(Beginning of Data shown)

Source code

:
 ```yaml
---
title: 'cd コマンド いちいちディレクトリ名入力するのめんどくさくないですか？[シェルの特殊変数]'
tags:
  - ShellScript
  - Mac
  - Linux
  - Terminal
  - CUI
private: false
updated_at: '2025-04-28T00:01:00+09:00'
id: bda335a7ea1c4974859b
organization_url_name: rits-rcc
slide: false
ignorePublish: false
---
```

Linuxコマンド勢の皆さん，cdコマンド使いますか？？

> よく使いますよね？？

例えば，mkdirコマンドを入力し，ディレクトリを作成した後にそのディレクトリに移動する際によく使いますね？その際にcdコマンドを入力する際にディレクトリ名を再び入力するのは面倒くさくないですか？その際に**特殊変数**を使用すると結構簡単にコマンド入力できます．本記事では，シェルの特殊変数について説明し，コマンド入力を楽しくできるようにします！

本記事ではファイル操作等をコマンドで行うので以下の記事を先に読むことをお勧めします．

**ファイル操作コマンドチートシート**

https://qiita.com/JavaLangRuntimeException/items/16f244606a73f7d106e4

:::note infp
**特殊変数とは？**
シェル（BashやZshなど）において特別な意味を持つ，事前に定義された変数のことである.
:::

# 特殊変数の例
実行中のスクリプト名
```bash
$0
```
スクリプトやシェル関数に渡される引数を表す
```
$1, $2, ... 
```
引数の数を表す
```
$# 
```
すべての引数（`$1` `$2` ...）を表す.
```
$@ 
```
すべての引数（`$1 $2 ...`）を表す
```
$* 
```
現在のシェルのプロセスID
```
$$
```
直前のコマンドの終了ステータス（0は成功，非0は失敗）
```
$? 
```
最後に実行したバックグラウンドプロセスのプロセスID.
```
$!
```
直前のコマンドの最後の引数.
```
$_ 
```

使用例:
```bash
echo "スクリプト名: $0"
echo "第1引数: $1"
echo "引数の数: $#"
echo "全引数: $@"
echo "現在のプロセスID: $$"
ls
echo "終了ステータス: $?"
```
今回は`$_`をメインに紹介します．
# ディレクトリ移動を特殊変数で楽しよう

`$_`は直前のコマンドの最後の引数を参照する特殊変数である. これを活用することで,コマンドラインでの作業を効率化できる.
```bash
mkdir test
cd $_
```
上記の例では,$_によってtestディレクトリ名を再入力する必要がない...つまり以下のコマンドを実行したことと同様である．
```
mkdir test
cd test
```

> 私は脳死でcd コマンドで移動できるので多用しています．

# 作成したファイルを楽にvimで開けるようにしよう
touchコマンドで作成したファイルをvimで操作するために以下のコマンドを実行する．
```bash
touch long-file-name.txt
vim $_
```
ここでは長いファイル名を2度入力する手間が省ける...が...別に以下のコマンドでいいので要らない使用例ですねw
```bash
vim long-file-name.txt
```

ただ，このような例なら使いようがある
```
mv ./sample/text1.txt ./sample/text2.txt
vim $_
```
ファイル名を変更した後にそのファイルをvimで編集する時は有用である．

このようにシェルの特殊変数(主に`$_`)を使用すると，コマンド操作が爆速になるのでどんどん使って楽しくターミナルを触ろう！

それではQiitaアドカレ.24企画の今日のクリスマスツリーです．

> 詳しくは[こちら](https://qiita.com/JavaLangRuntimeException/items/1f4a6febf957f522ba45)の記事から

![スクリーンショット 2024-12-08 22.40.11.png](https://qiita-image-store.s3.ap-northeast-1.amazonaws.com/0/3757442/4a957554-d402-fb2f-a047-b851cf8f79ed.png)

(End of Data shown)

◆ **Work instruction**
Find the lines above holding the word "long" and show them.

◆ **Task solution**
touch long-file-name.txt
vim long-file-name.txt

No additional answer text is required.